Oliver Gantt, a spokesperson for the Grimes family, said the family was “somewhat satisfied” with the verdict in April, reported mLive.com.
“I know they had hoped for more. For the most part, I think they got a little bit of closure. I believe the family can rest with that,” Gantt said.
As TFTP reported, Bessner attempted to force Grimes to pull his ATV off of the road by shooting his taser at him. The thoughtless and sadistic plan backfired when Grimes apparently seized and slammed into the back of a parked pickup truck—killing him.
Bessner’s lawyer defended the killer cop and said he was forced to make a split-second decision when Grimes refused to stop the ATV. Clearly, this was not the case as the teen posed no threat to anyone and was doing what teens all over the country do by riding an ATV in a neighborhood.
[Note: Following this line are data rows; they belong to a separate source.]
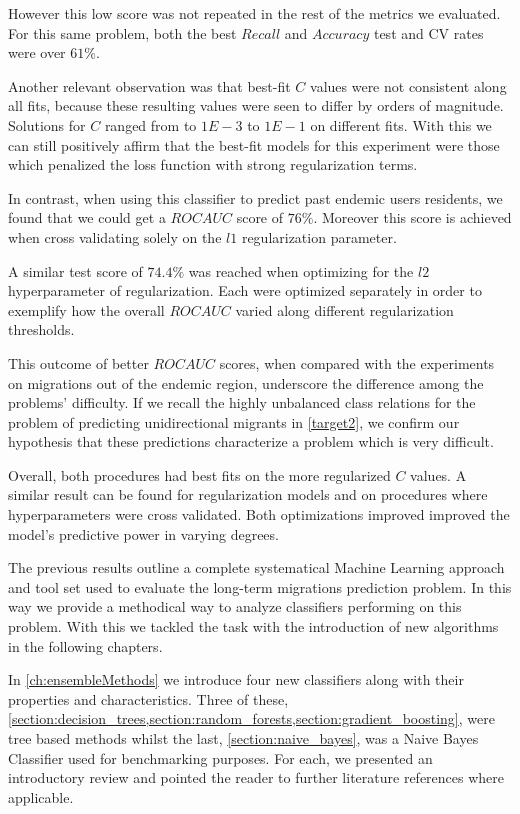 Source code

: However this low score was not repeated in the rest of the metrics we evaluated.
For this same problem, both the best $Recall$ and $Accuracy$ test and CV rates were over $61\%$.

Another relevant observation was that best-fit $C$ values were not consistent along all fits, because these resulting values were seen to differ by orders of magnitude.
Solutions for $C$ ranged from to $1E-3$ to $1E-1$ on different fits.
With this we can still positively affirm that the best-fit models for this experiment were those which penalized the loss function with strong regularization terms.


In contrast, when using this classifier to predict past endemic users residents, we found that we could get a $ROC AUC$ score of $76\%$.
Moreover this score is achieved when cross validating solely on the $l1$ regularization parameter.

A similar test score of $74.4\%$ was reached when optimizing for the $l2$ hyperparameter of regularization.
Each were optimized separately in order to exemplify how the overall $ROC AUC$ varied along different regularization thresholds.

This outcome of better $ROC AUC$ scores, when compared with the experiments on migrations out of the endemic region, underscore the difference among the problems' difficulty.
If we recall the highly unbalanced class relations for the problem of predicting unidirectional migrants in \cref{target2}, we confirm our hypothesis that these predictions characterize a problem which is very difficult.

Overall, both procedures had best fits on the more regularized $C$ values.
A similar result can be found for regularization models and on procedures where hyperparameters were cross validated.
Both optimizations improved improved the model's predictive power in varying degrees.


The previous results outline a complete systematical Machine Learning approach and tool set used to evaluate the long-term migrations prediction problem.
In this way we provide a methodical way to analyze classifiers performing on this problem.
With this we tackled the task with the introduction of new algorithms in the following chapters.



In \cref{ch:ensembleMethods} we introduce four new classifiers along with their properties and characteristics. Three of these, \cref{section:decision_trees,section:random_forests,section:gradient_boosting}, were tree based methods whilst the last, \cref{section:naive_bayes}, was a Naive Bayes Classifier used for benchmarking purposes.
For each, we presented an introductory review and pointed the reader to further literature references where applicable.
Bessner radioed in the incident. He said:
Give us priority…Chasing an ATV east on Rossini from Reno. It’s a red quad. Black male, black shirt…He’s got a pulse, and he’s breathing. He’s unconscious…He slowed down. We tased him, and he crashed out.
Grimes was riding an all-terrain vehicle on the street when Bessner, sitting as a passenger in the MSP squad car, fired his taser through the passenger window hitting Grimes who then lost control of his ATV and slammed into the back of a parked pickup truck.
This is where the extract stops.